Dependendo da eleição municipal, Cícero Almeida também pode ensaiar sua candidatura ao Senado. Mas o seu sonho de consumo é mesmo ser governador de Alagoas, podendo esperar para 2018, no caso de Renan Calheiros entrar na disputa.

Benedito, com mais quatro anos de mandato em 2014, pode arriscar sua candidatura a governador. Porém, não pode esquecer ele do democrata Thomaz Nonô, que entra na fila como candidato a governador numa reeleição. Nonô é muito diferente de Mano, num estilo completamente diferente de fazer política.

Teotonio, que tentará ocupar a cadeira que já lhe pertenceu por três mandatos no Senado, precisa melhorar a imagem de tartaruga na administração e diminuir a violência no Estado.

Na condição de usineiro, tem todo apoio dos colegas, principalmente do cunhado João Tenório, ex-senador. Nunca uma administração teve tanto usineiro no poder como a do tucano Teotonio Vilela.

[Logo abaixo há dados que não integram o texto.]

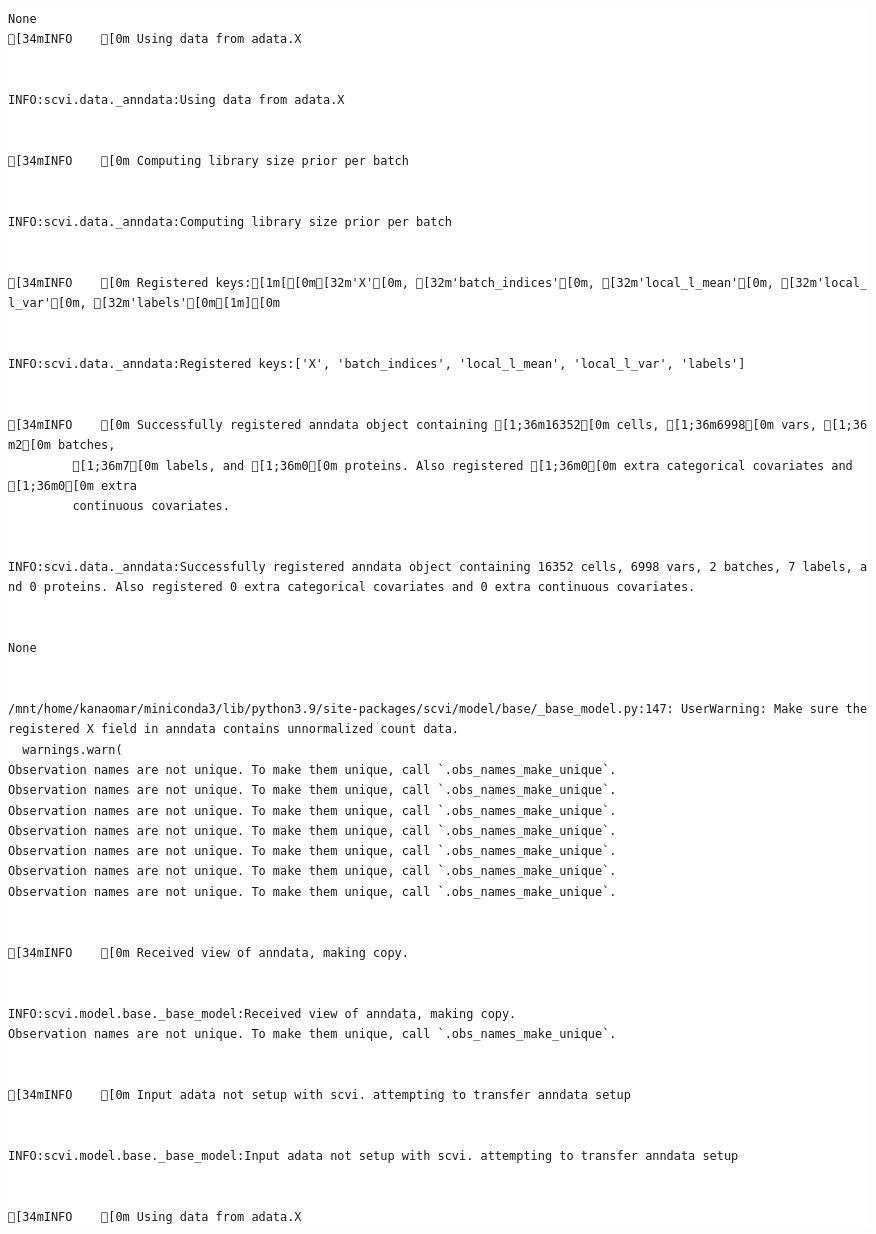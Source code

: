 
    None
    [34mINFO    [0m Using data from adata.X                                                             


    INFO:scvi.data._anndata:Using data from adata.X


    [34mINFO    [0m Computing library size prior per batch                                              


    INFO:scvi.data._anndata:Computing library size prior per batch


    [34mINFO    [0m Registered keys:[1m[[0m[32m'X'[0m, [32m'batch_indices'[0m, [32m'local_l_mean'[0m, [32m'local_l_var'[0m, [32m'labels'[0m[1m][0m     


    INFO:scvi.data._anndata:Registered keys:['X', 'batch_indices', 'local_l_mean', 'local_l_var', 'labels']


    [34mINFO    [0m Successfully registered anndata object containing [1;36m16352[0m cells, [1;36m6998[0m vars, [1;36m2[0m batches,
             [1;36m7[0m labels, and [1;36m0[0m proteins. Also registered [1;36m0[0m extra categorical covariates and [1;36m0[0m extra
             continuous covariates.                                                              


    INFO:scvi.data._anndata:Successfully registered anndata object containing 16352 cells, 6998 vars, 2 batches, 7 labels, and 0 proteins. Also registered 0 extra categorical covariates and 0 extra continuous covariates.


    None


    /mnt/home/kanaomar/miniconda3/lib/python3.9/site-packages/scvi/model/base/_base_model.py:147: UserWarning: Make sure the registered X field in anndata contains unnormalized count data.
      warnings.warn(
    Observation names are not unique. To make them unique, call `.obs_names_make_unique`.
    Observation names are not unique. To make them unique, call `.obs_names_make_unique`.
    Observation names are not unique. To make them unique, call `.obs_names_make_unique`.
    Observation names are not unique. To make them unique, call `.obs_names_make_unique`.
    Observation names are not unique. To make them unique, call `.obs_names_make_unique`.
    Observation names are not unique. To make them unique, call `.obs_names_make_unique`.
    Observation names are not unique. To make them unique, call `.obs_names_make_unique`.


    [34mINFO    [0m Received view of anndata, making copy.                                              


    INFO:scvi.model.base._base_model:Received view of anndata, making copy.
    Observation names are not unique. To make them unique, call `.obs_names_make_unique`.


    [34mINFO    [0m Input adata not setup with scvi. attempting to transfer anndata setup               


    INFO:scvi.model.base._base_model:Input adata not setup with scvi. attempting to transfer anndata setup


    [34mINFO    [0m Using data from adata.X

Até a chave do cofre das finanças do estado vem sendo dirigindo ao longo de sua gestão pela classe do açúcar: primeiro foi Fernanda Vilela, irmão de Téo e esposa de João Tenório, depois assumiu Mauricio Toledo, representando um grupo forte do setor, sua família.

Os usineiros sempre foram os financiadores de campanha, agora estão querendo ocupar a função de gestores.

Se o Benedito de Lira for bem sucedido na disputa ao governo, quem assume é o usineiro Givago Tenório, da Triunfo, que já deu um senador por quatro anos: João Tenório, que assumiu, na condição de suplente, a vaga de Teo quando este saiu para assumir o governo.

O único que não tem vincula como usineiro é Thomaz Nonô, mas é plantador de cana e sempre transitou bem na classe, inclusive sendo financiado em suas campanhas a federal.

Assim, todos estão de olho em 2014 e trabalham para eleger o maior número de prefeitos, principalmente de Maceió e Arapiraca.